Just like the case is with trading on the stock exchange, investing and trading Bitcoin isn’t really the same thing.
The former is much simpler than trading and involves two steps: buying Bitcoin and “HODL-ing” it. This means saying goodbye to a portion of the money you’ve decided to invest for the time being, and waiting for the Bitcoin price to skyrocket, as it did a couple of months ago.
If you want to invest in bitcoin you have to buy it first using an exchanger. We recommend one of the following: CoinBase, CoinMama, Changelly or LocalBitcoins. Check our Bitcoin guide for more details about this:
Trading Bitcoin, on the other hand, means playing an active role of buying Altcoins (cryptocurrencies other than Bitcoin). With the world-renowned crypto in question being by far the most powerful and expensive one, trading Bitcoin boils down to buying a crypto that you think is going to spike at the beginning of a Bitcoin plummet and buying back Bitcoin the moment that you think it’s at its current lowest.

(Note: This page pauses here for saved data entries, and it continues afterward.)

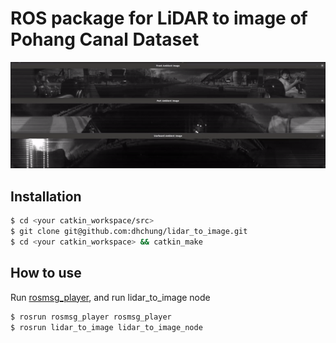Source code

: # ROS package for LiDAR to image of Pohang Canal Dataset

![LiDAR to image](lidar_to_image.gif "LiDAR to image")

## Installation

```sh
$ cd <your catkin_workspace/src>
$ git clone git@github.com:dhchung/lidar_to_image.git
$ cd <your catkin_workspace> && catkin_make
```

## How to use

Run [rosmsg_player](https://github.com/dhchung/rosmsg_player), and run lidar_to_image node

```sh
$ rosrun rosmsg_player rosmsg_player
$ rosrun lidar_to_image lidar_to_image_node
```
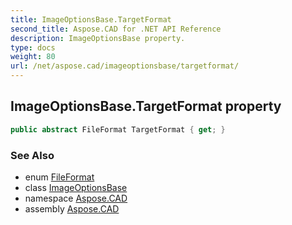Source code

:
 ```yaml
---
title: ImageOptionsBase.TargetFormat
second_title: Aspose.CAD for .NET API Reference
description: ImageOptionsBase property. 
type: docs
weight: 80
url: /net/aspose.cad/imageoptionsbase/targetformat/
---
```

## ImageOptionsBase.TargetFormat property

```csharp
public abstract FileFormat TargetFormat { get; }
```

### See Also

* enum [FileFormat](../../fileformat/)
* class [ImageOptionsBase](../)
* namespace [Aspose.CAD](../../imageoptionsbase/)
* assembly [Aspose.CAD](../../../)



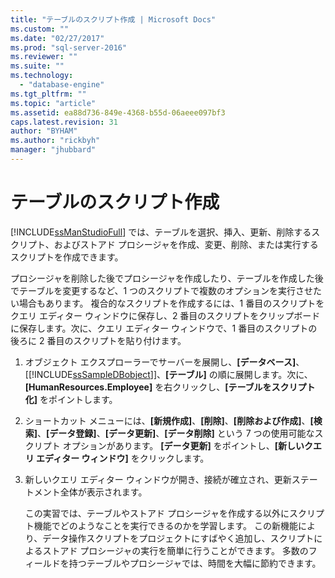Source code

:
 ```yaml
---
title: "テーブルのスクリプト作成 | Microsoft Docs"
ms.custom: ""
ms.date: "02/27/2017"
ms.prod: "sql-server-2016"
ms.reviewer: ""
ms.suite: ""
ms.technology: 
  - "database-engine"
ms.tgt_pltfrm: ""
ms.topic: "article"
ms.assetid: ea88d736-849e-4368-b55d-06aeee097bf3
caps.latest.revision: 31
author: "BYHAM"
ms.author: "rickbyh"
manager: "jhubbard"
---
```

# テーブルのスクリプト作成
[!INCLUDE[ssManStudioFull](../../includes/ssmanstudiofull-md.md)] では、テーブルを選択、挿入、更新、削除するスクリプト、およびストアド プロシージャを作成、変更、削除、または実行するスクリプトを作成できます。  
  
プロシージャを削除した後でプロシージャを作成したり、テーブルを作成した後でテーブルを変更するなど、1 つのスクリプトで複数のオプションを実行させたい場合もあります。 複合的なスクリプトを作成するには、1 番目のスクリプトをクエリ エディター ウィンドウに保存し、2 番目のスクリプトをクリップボードに保存します。次に、クエリ エディター ウィンドウで、1 番目のスクリプトの後ろに 2 番目のスクリプトを貼り付けます。  
  
 
1.  オブジェクト エクスプローラーでサーバーを展開し、**[データベース]**、[[!INCLUDE[ssSampleDBobject](../../includes/sssampledbobject-md.md)]]、**[テーブル]** の順に展開します。次に、**[HumanResources.Employee]** を右クリックし、**[テーブルをスクリプト化]** をポイントします。  
  
2.  ショートカット メニューには、**[新規作成]**、**[削除]**、**[削除および作成]**、**[検索]**、**[データ登録]**、**[データ更新]**、**[データ削除]** という 7 つの使用可能なスクリプト オプションがあります。 **[データ更新]** をポイントし、**[新しいクエリ エディター ウィンドウ]** をクリックします。  
  
3.  新しいクエリ エディター ウィンドウが開き、接続が確立され、更新ステートメント全体が表示されます。  
  
    この実習では、テーブルやストアド プロシージャを作成する以外にスクリプト機能でどのようなことを実行できるのかを学習します。 この新機能により、データ操作スクリプトをプロジェクトにすばやく追加し、スクリプトによるストアド プロシージャの実行を簡単に行うことができます。 多数のフィールドを持つテーブルやプロシージャでは、時間を大幅に節約できます。  
  
 
  
  
  
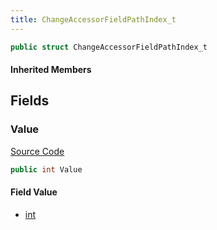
 ```yaml
---
title: ChangeAccessorFieldPathIndex_t
---
```


```csharp
public struct ChangeAccessorFieldPathIndex_t
```

#### Inherited Members

## Fields

### Value

[Source Code](https://github.com/swiftly-solution/swiftlys2/blob/beta/managed/src/SwiftlyS2.Shared/Natives/Structs/CNetworkVarChainer.cs#L10)

```csharp
public int Value
```

#### Field Value

- [int](https://learn.microsoft.com/dotnet/api/system.int32)


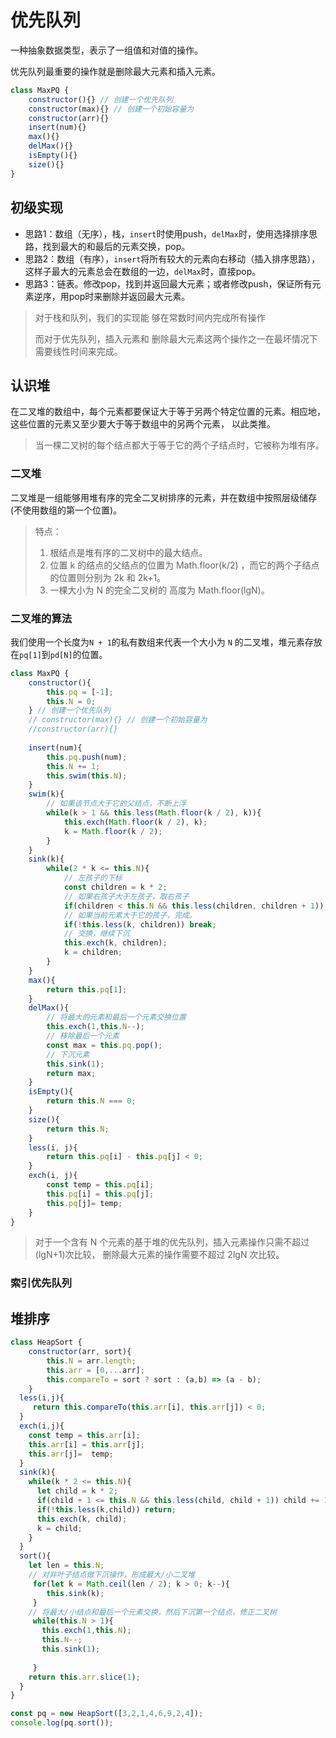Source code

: # 优先队列

一种抽象数据类型，表示了一组值和对值的操作。

优先队列最重要的操作就是删除最大元素和插入元素。

```js
class MaxPQ {
	constructor(){} // 创建一个优先队列
	constructor(max){} // 创建一个初始容量为
	constructor(arr){}
	insert(num){}
	max(){}
	delMax(){}
	isEmpty(){}
	size(){}
}
```

## 初级实现

- 思路1：数组（无序），栈，`insert`时使用push，`delMax`时，使用选择排序思路，找到最大的和最后的元素交换，pop。
- 思路2：数组（有序），`insert`将所有较大的元素向右移动（插入排序思路），这样子最大的元素总会在数组的一边，`delMax`时，直接pop。
- 思路3：链表。修改pop，找到并返回最大元素；或者修改push，保证所有元素逆序，用pop时来删除并返回最大元素。

> 对于栈和队列，我们的实现能 够在常数时间内完成所有操作
> 
> 而对于优先队列，插入元素和 删除最大元素这两个操作之一在最坏情况下需要线性时间来完成。

## 认识堆

在二叉堆的数组中，每个元素都要保证大于等于另两个特定位置的元素。相应地，这些位置的元素又至少要大于等于数组中的另两个元素， 以此类推。

> 当一棵二叉树的每个结点都大于等于它的两个子结点时，它被称为堆有序。

### 二叉堆

二叉堆是一组能够用堆有序的完全二叉树排序的元素，并在数组中按照层级储存(不使用数组的第一个位置)。

> 特点：
> 1. 根结点是堆有序的二叉树中的最大结点。
> 2. 位置 k 的结点的父结点的位置为 Math.floor(k/2) ，而它的两个子结点的位置则分别为 2k 和 2k+1。
> 3. 一棵大小为 N 的完全二叉树的 高度为 Math.floor(lgN)。

### 二叉堆的算法

我们使用一个长度为`N + 1`的私有数组来代表一个大小为 `N` 的二叉堆，堆元素存放在`pq[1]`到`pd[N]`的位置。

```js
class MaxPQ {
	constructor(){
		this.pq = [-1];
		this.N = 0;
	} // 创建一个优先队列
	// constructor(max){} // 创建一个初始容量为
	//constructor(arr){}
	
	insert(num){
		this.pq.push(num);
		this.N += 1;
		this.swim(this.N);
	}
	swim(k){
		// 如果该节点大于它的父结点，不断上浮
		while(k > 1 && this.less(Math.floor(k / 2), k)){
			this.exch(Math.floor(k / 2), k);
			k = Math.floor(k / 2);
		}
	}
	sink(k){
		while(2 * k <= this.N){
			// 左孩子的下标
			const children = k * 2;
			// 如果右孩子大于左孩子，取右孩子
			if(children < this.N && this.less(children, children + 1)) children += 1;
			// 如果当前元素大于它的孩子，完成。
			if(!this.less(k, children)) break;
			// 交换，继续下沉
			this.exch(k, children);
			k = children;
		}
	}
	max(){
		return this.pq[1];
	}
	delMax(){
		// 将最大的元素和最后一个元素交换位置
		this.exch(1,this.N--);
		// 移除最后一个元素
		const max = this.pq.pop();
		// 下沉元素
		this.sink(1);
		return max;
	}
	isEmpty(){
		return this.N === 0;	
	}
	size(){
		return this.N;
	}
	less(i, j){
		return this.pq[i] - this.pq[j] < 0;
	}
	exch(i, j){
		const temp = this.pq[i];
		this.pq[i] = this.pq[j];
		this.pq[j]= temp;
	}
}
```

> 对于一个含有 N 个元素的基于堆的优先队列，插入元素操作只需不超过(lgN+1)次比较， 删除最大元素的操作需要不超过 2lgN 次比较。

### 索引优先队列

## 堆排序

```js
class HeapSort {
	constructor(arr, sort){
		this.N = arr.length;
		this.arr = [0,...arr];
        this.compareTo = sort ? sort : (a,b) => (a - b);
	}
  less(i,j){
     return this.compareTo(this.arr[i], this.arr[j]) < 0;
  }
  exch(i,j){
    const temp = this.arr[i];
    this.arr[i] = this.arr[j];
    this.arr[j]=  temp;
  }
  sink(k){
    while(k * 2 <= this.N){
      let child = k * 2;
      if(child + 1 <= this.N && this.less(child, child + 1)) child += 1;
      if(!this.less(k,child)) return;
      this.exch(k, child);
      k = child;
    }
  }
  sort(){
    let len = this.N;
    // 对非叶子结点做下沉操作，形成最大/小二叉堆
     for(let k = Math.ceil(len / 2); k > 0; k--){
        this.sink(k);
     }
    // 将最大/小结点和最后一个元素交换，然后下沉第一个结点，修正二叉树
     while(this.N > 1){
       this.exch(1,this.N);
       this.N--;
       this.sink(1);
       
     }
    return this.arr.slice(1);
  }
}

const pq = new HeapSort([3,2,1,4,6,9,2,4]);
console.log(pq.sort());
```

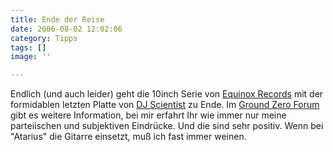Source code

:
 ```yaml
---
title: Ende der Reise
date: 2006-08-02 12:02:06
category: Tipps
tags: []
image: ''

---
```


Endlich (und auch leider) geht die 10inch Serie von [Equinox Records](http://www.e-q-x.net) mit der formidablen letzten Platte von [DJ Scientist](http://www.myspace.com/djscientist) zu Ende. Im [Ground Zero Forum](http://www.the-groundzero.com/forum/viewtopic.php?id=141) gibt es weitere Information, bei mir erfahrt Ihr wie immer nur meine parteiischen und subjektiven Eindrücke. Und die sind sehr positiv. Wenn bei "Atarius" die Gitarre einsetzt, muß ich fast immer weinen.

As you can see, there is a lot of guesswork involved here, and the only thing that you need to realize is that no one really knows what’s going to happen on the crypto market, at least the way things are right now; a promising cryptocurrency can easily fail to jump, and the least popular one can easily skyrocket out of nowhere; this has already happened, and is happening on a daily basis.
As a Bitcoin trader, you have to be prepared to drop whatever you might be doing at the moment, and get trading.
The basics of Forex
The main reason for using the Forex market to explain how Bitcoin works is the fact that it is, too, a market where currencies are traded, specifically foreign currencies.
The crypto market isn’t the only one that is heavily influenced by the recent increase in worldwide connectivity – seeing as how all transactions are practically global nowadays; the need for trading in foreign currencies has never been greater.
However, unlike the case is with stock trading, the Forex market doesn’t have an HQ – it doesn’t have a central marketplace. All trading here is done online, in real time and in all time zones simultaneously.
Upshots and downsides to Forex
First of all, Forex trading is way more stable than the case is with Bitcoin.
However, the main upshot is also a downside here, and it’s outlined in the fact that trading on Forex requires skills, knowledge and being up-to-date with every relevant currency in the world.
Forex is something that you can wrap your head around with a certain degree of certainty, but it’s definitely not something that you can engage in as complete pastime – time needs to be invested here, and a ton of it, at that!
Large-scale Forex trading also requires monetary investment – when things get intense, investing into a reputable Forex broker platform goes absolutely without saying – high stakes always crave expert assistance.
Although Bitcoin can be compared to Forex, the two are very different beasts, indeed.
Choosing between the two revolves around what your intentions are. Although both Forex and Bitcoin trading can be considered a full-time job, when it comes to small-time investment, the latter definitely beats the former.
Trading in Bitcoin is something that can be done on the side while doing a full-time job, enjoying your hobby, and even while working out; in fact, you can even turn crypto trading into a hobby!
Engaging in Forex trading and expecting this is irresponsible and downright naïve. This market type requires preparation, focus, and dedication!
Here’s the bottom line:
if you think that you’re cut out for the world of trading, you can try your luck (and skills) on either or both of these platforms. However, if you’re looking to earn some pocket money on the side, getting into the world of cryptocurrencies and using Bitcoin to achieve this goal is by far a better bet.
Disclaimer: All of this is prone to change, and looking at how much Bitcoin has grown since August last year, this should be rather obvious.